## Work order
The reply should contain every entry exactly as given, with no pictures in it.

-------- Input material --------

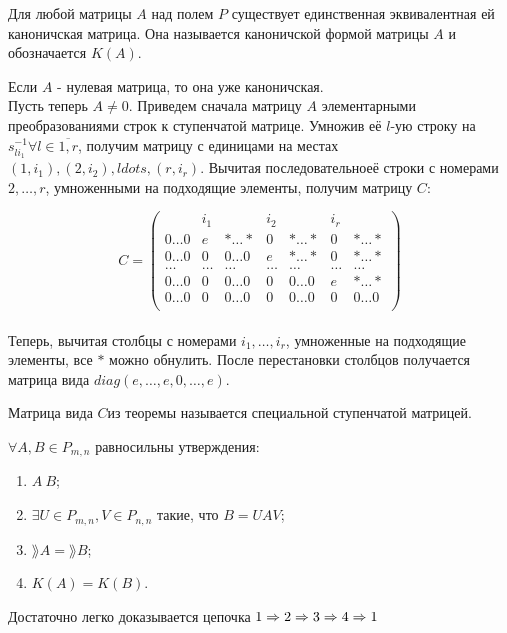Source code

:\begin{proofs}
	Для любой матрицы $A$ над полем $P$ существует единственная эквивалентная ей каноничская матрица.
  Она называется каноничской формой матрицы $A$ и обозначается $K(A)$.
	\begin{dokvo}
    Если $A$ - нулевая матрица, то она уже каноничская.\\
    Пусть теперь $A \neq 0$. Приведем сначала матрицу $A$ элементарными преобразованиями строк к ступенчатой матрице.
    Умножив её $l$-ую строку на $s^{-1}_{li_1} \forall l \in \overline{1, r}$, получим матрицу
    с единицами на местах $(1, i_1), (2, i_2), ldots, (r, i_r)$. Вычитая последовательноеё строки с номерами $2, \ldots, r$, умноженными
    на подходящие элементы, получим матрицу $C$:


    $$C =
    \begin{pmatrix}
      & i_1 & & i_2 & & i_r & \\
      0\ldots0 & e & *\ldots* & 0 & *\ldots* & 0 & *\ldots* \\
      0\ldots0 & 0 & 0\ldots0 & e & *\ldots* & 0 & *\ldots* \\
      \ldots & \ldots & \ldots & \ldots & \ldots & \ldots & \ldots \\
      0\ldots0 & 0 & 0\ldots0 & 0 & 0\ldots0 & e & *\ldots* \\
      0\ldots0 & 0 & 0\ldots0 & 0 & 0\ldots0 & 0 & 0\ldots0 \\
    \end{pmatrix}$$\\

    Теперь, вычитая столбцы с номерами $i_1, \ldots, i_r$, умноженные на подходящие элементы,
    все $*$ можно обнулить. После перестановки столбцов получается матрица вида $diag(e, \ldots, e, 0, \ldots, e)$.
	\end{dokvo}
\end{proofs}

\begin{defs}
	Матрица вида $C$из теоремы называется специальной ступенчатой матрицей.
\end{defs}

\begin{proofs}
	$\forall A,B \in P_{m,n}$ равносильны утверждения:
  \begin{enumerate}
  	\item $A~B$;
  	\item $\exists U \in P_{m,n}, V \in P_{n,n}$ такие, что $B = UAV$;
    \item $\rang{A} = \rang{B}$;
    \item $K(A) = K(B)$.
  \end{enumerate}
	\begin{dokvo}
    Достаточно легко доказывается цепочка $1 \Rightarrow 2 \Rightarrow 3 \Rightarrow 4 \Rightarrow 1$
	\end{dokvo}
\end{proofs}
\newpage
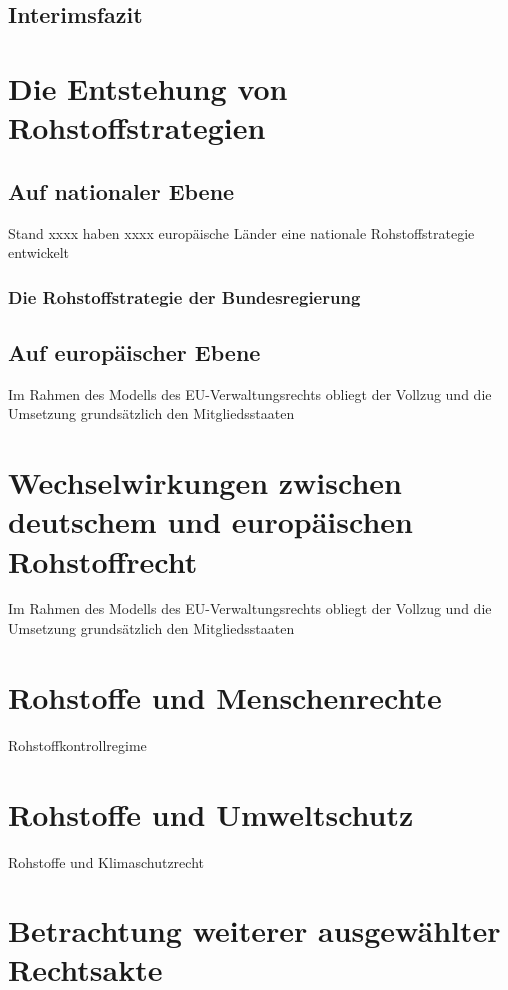 \documentclass[12pt,a4paper,oneside]{book} %
\begin{document}
	\subsection{Interimsfazit}
	
	\section{Die Entstehung von Rohstoffstrategien}
	
	\subsection{Auf nationaler Ebene}
	Stand xxxx haben xxxx europäische Länder eine nationale Rohstoffstrategie entwickelt
	
	\subsubsection{Die Rohstoffstrategie der Bundesregierung}
	
	\subsection{Auf europäischer Ebene}
	
	Im Rahmen des Modells des EU-Verwaltungsrechts obliegt der Vollzug und die Umsetzung grundsätzlich den Mitgliedsstaaten
	
	\section{Wechselwirkungen zwischen deutschem und europäischen Rohstoffrecht}
		Im Rahmen des Modells des EU-Verwaltungsrechts obliegt der Vollzug und die Umsetzung grundsätzlich den Mitgliedsstaaten
	
	\section{Rohstoffe und Menschenrechte}
	
	Rohstoffkontrollregime
	
	\section{Rohstoffe und Umweltschutz}
	
	Rohstoffe und Klimaschutzrecht
	
	
	\section{Betrachtung weiterer ausgewählter Rechtsakte}
	
\end{document}
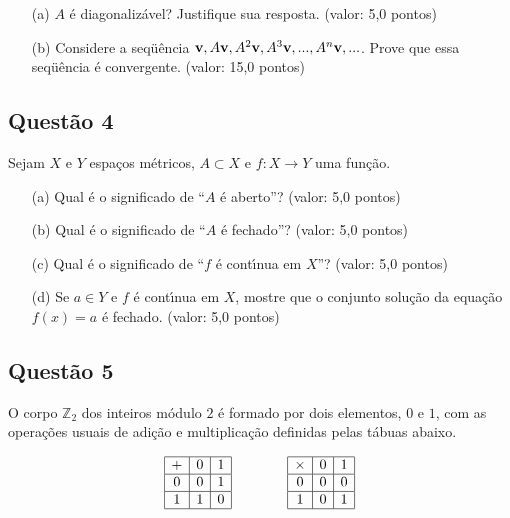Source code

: \documentclass{report}
\begin{document}
\begin{enumerate}

\item[(a)] $A$ \'e diagonaliz\'avel? Justifique sua resposta. (valor: 5,0 pontos)

\item[(b)] Considere a seqü\^encia $\textbf v , A\textbf v , A^2\textbf v , A^3\textbf v , ... , A^n\textbf v , ... $. Prove que essa seqü\^encia \'e convergente. (valor: 15,0 pontos)

\end{enumerate}

\subsection{\color{blue} Quest\~ao 4}

Sejam $X$ e $Y$ espa\c cos m\'etricos, $A \subset X$ e $f: X \to Y$ uma fun\c c\~ao.

\begin{enumerate}

\item[(a)] Qual \'e o significado de “$A$ \'e aberto”? (valor: 5,0 pontos)

\item[(b)] Qual \'e o significado de “$A$ \'e fechado”? (valor: 5,0 pontos)

\item[(c)] Qual \'e o significado de “$f$ \'e cont\'\i nua em $X$”? (valor: 5,0 pontos)

\item[(d)] Se $a \in Y$ e $f$ \'e cont\'\i nua em $X$, mostre que o conjunto solu\c c\~ao da equa\c c\~ao $f(x) = a$ \'e fechado. (valor: 5,0 pontos)

\end{enumerate}

\subsection{\color{blue} Quest\~ao 5}

O corpo $\mathbb Z_2$ dos inteiros m\'odulo $2$ \'e formado por dois elementos, $0$ e $1$, com as opera\c c\~oes usuais de adi\c c\~ao e multiplica\c c\~ao definidas pelas t\'abuas abaixo.

$$\begin{array}{|c|c|c|}
\hline + & 0 & 1 \\
\hline 0 & 0 & 1 \\
\hline 1 & 1 & 0 \\
\hline
\end{array} \qquad \qquad
\begin{array}{|c|c|c|}
\hline \times & 0 & 1 \\
\hline 0 & 0 & 0 \\
\hline 1 & 0 & 1 \\
\hline
\end{array}$$
\end{document}
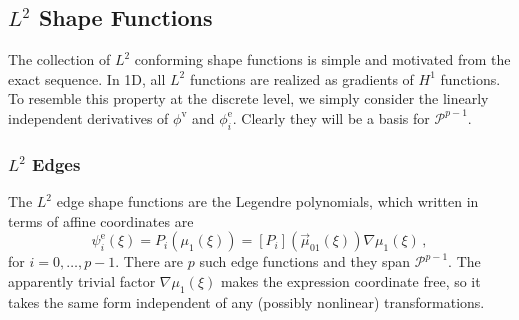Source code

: 
\subsection{\texorpdfstring{$L^2$}{L2} Shape Functions}

The collection of $L^2$ conforming shape functions is simple and motivated from the exact sequence. 
In 1D, all $L^2$ functions are realized as gradients of $H^1$ functions. 
To resemble this property at the discrete level, we simply consider the linearly independent derivatives of $\phi^\mathrm{v}$ and $\phi^\mathrm{e}_i$.
Clearly they will be a basis for $\mathcal{P}^{p-1}$.

\subsubsection{\texorpdfstring{$L^2$}{L2} Edges}
The $L^2$ edge shape functions are the Legendre polynomials, which written in terms of affine coordinates are
\begin{equation}
    \psi^\mathrm{e}_i(\xi) = P_i(\mu_1(\xi))= [P_i](\vec{\mu}_{01}(\xi))\nabla\mu_1(\xi)\,,\label{eq:the1DL2edge}
\end{equation}
for $i=0,\ldots,p-1$. There are $p$ such edge functions and they span $\mathcal{P}^{p-1}$. 
The apparently trivial factor $\nabla\mu_1(\xi)$ makes the expression coordinate free, so it takes the same form independent of any (possibly nonlinear) transformations.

--------

## Response area
Source code

:\begin{proofs}
	Для любой матрицы $A$ над полем $P$ существует единственная эквивалентная ей каноничская матрица.
  Она называется каноничской формой матрицы $A$ и обозначается $K(A)$.
	\begin{dokvo}
    Если $A$ - нулевая матрица, то она уже каноничская.\\
    Пусть теперь $A \neq 0$. Приведем сначала матрицу $A$ элементарными преобразованиями строк к ступенчатой матрице.
    Умножив её $l$-ую строку на $s^{-1}_{li_1} \forall l \in \overline{1, r}$, получим матрицу
    с единицами на местах $(1, i_1), (2, i_2), ldots, (r, i_r)$. Вычитая последовательноеё строки с номерами $2, \ldots, r$, умноженными
    на подходящие элементы, получим матрицу $C$:


    $$C =
    \begin{pmatrix}
      & i_1 & & i_2 & & i_r & \\
      0\ldots0 & e & *\ldots* & 0 & *\ldots* & 0 & *\ldots* \\
      0\ldots0 & 0 & 0\ldots0 & e & *\ldots* & 0 & *\ldots* \\
      \ldots & \ldots & \ldots & \ldots & \ldots & \ldots & \ldots \\
      0\ldots0 & 0 & 0\ldots0 & 0 & 0\ldots0 & e & *\ldots* \\
      0\ldots0 & 0 & 0\ldots0 & 0 & 0\ldots0 & 0 & 0\ldots0 \\
    \end{pmatrix}$$\\

    Теперь, вычитая столбцы с номерами $i_1, \ldots, i_r$, умноженные на подходящие элементы,
    все $*$ можно обнулить. После перестановки столбцов получается матрица вида $diag(e, \ldots, e, 0, \ldots, e)$.
	\end{dokvo}
\end{proofs}

\begin{defs}
	Матрица вида $C$из теоремы называется специальной ступенчатой матрицей.
\end{defs}

\begin{proofs}
	$\forall A,B \in P_{m,n}$ равносильны утверждения:
  \begin{enumerate}
  	\item $A~B$;
  	\item $\exists U \in P_{m,n}, V \in P_{n,n}$ такие, что $B = UAV$;
    \item $\rang{A} = \rang{B}$;
    \item $K(A) = K(B)$.
  \end{enumerate}
	\begin{dokvo}
    Достаточно легко доказывается цепочка $1 \Rightarrow 2 \Rightarrow 3 \Rightarrow 4 \Rightarrow 1$
	\end{dokvo}
\end{proofs}
\newpage
 \documentclass[12pt,a4paper,oneside]{book} %
\begin{document}
	\subsection{Interimsfazit}
	
	\section{Die Entstehung von Rohstoffstrategien}
	
	\subsection{Auf nationaler Ebene}
	Stand xxxx haben xxxx europäische Länder eine nationale Rohstoffstrategie entwickelt
	
	\subsubsection{Die Rohstoffstrategie der Bundesregierung}
	
	\subsection{Auf europäischer Ebene}
	
	Im Rahmen des Modells des EU-Verwaltungsrechts obliegt der Vollzug und die Umsetzung grundsätzlich den Mitgliedsstaaten
	
	\section{Wechselwirkungen zwischen deutschem und europäischen Rohstoffrecht}
		Im Rahmen des Modells des EU-Verwaltungsrechts obliegt der Vollzug und die Umsetzung grundsätzlich den Mitgliedsstaaten
	
	\section{Rohstoffe und Menschenrechte}
	
	Rohstoffkontrollregime
	
	\section{Rohstoffe und Umweltschutz}
	
	Rohstoffe und Klimaschutzrecht
	
	
	\section{Betrachtung weiterer ausgewählter Rechtsakte}
	
\end{document}
Source code

: \documentclass{report}
\begin{document}
\begin{enumerate}

\item[(a)] $A$ \'e diagonaliz\'avel? Justifique sua resposta. (valor: 5,0 pontos)

\item[(b)] Considere a seqü\^encia $\textbf v , A\textbf v , A^2\textbf v , A^3\textbf v , ... , A^n\textbf v , ... $. Prove que essa seqü\^encia \'e convergente. (valor: 15,0 pontos)

\end{enumerate}

\subsection{\color{blue} Quest\~ao 4}

Sejam $X$ e $Y$ espa\c cos m\'etricos, $A \subset X$ e $f: X \to Y$ uma fun\c c\~ao.

\begin{enumerate}

\item[(a)] Qual \'e o significado de “$A$ \'e aberto”? (valor: 5,0 pontos)

\item[(b)] Qual \'e o significado de “$A$ \'e fechado”? (valor: 5,0 pontos)

\item[(c)] Qual \'e o significado de “$f$ \'e cont\'\i nua em $X$”? (valor: 5,0 pontos)

\item[(d)] Se $a \in Y$ e $f$ \'e cont\'\i nua em $X$, mostre que o conjunto solu\c c\~ao da equa\c c\~ao $f(x) = a$ \'e fechado. (valor: 5,0 pontos)

\end{enumerate}

\subsection{\color{blue} Quest\~ao 5}

O corpo $\mathbb Z_2$ dos inteiros m\'odulo $2$ \'e formado por dois elementos, $0$ e $1$, com as opera\c c\~oes usuais de adi\c c\~ao e multiplica\c c\~ao definidas pelas t\'abuas abaixo.

$$\begin{array}{|c|c|c|}
\hline + & 0 & 1 \\
\hline 0 & 0 & 1 \\
\hline 1 & 1 & 0 \\
\hline
\end{array} \qquad \qquad
\begin{array}{|c|c|c|}
\hline \times & 0 & 1 \\
\hline 0 & 0 & 0 \\
\hline 1 & 0 & 1 \\
\hline
\end{array}$$
\end{document}
Source code

: 
\subsection{\texorpdfstring{$L^2$}{L2} Shape Functions}

The collection of $L^2$ conforming shape functions is simple and motivated from the exact sequence. 
In 1D, all $L^2$ functions are realized as gradients of $H^1$ functions. 
To resemble this property at the discrete level, we simply consider the linearly independent derivatives of $\phi^\mathrm{v}$ and $\phi^\mathrm{e}_i$.
Clearly they will be a basis for $\mathcal{P}^{p-1}$.

\subsubsection{\texorpdfstring{$L^2$}{L2} Edges}
The $L^2$ edge shape functions are the Legendre polynomials, which written in terms of affine coordinates are
\begin{equation}
    \psi^\mathrm{e}_i(\xi) = P_i(\mu_1(\xi))= [P_i](\vec{\mu}_{01}(\xi))\nabla\mu_1(\xi)\,,\label{eq:the1DL2edge}
\end{equation}
for $i=0,\ldots,p-1$. There are $p$ such edge functions and they span $\mathcal{P}^{p-1}$. 
The apparently trivial factor $\nabla\mu_1(\xi)$ makes the expression coordinate free, so it takes the same form independent of any (possibly nonlinear) transformations.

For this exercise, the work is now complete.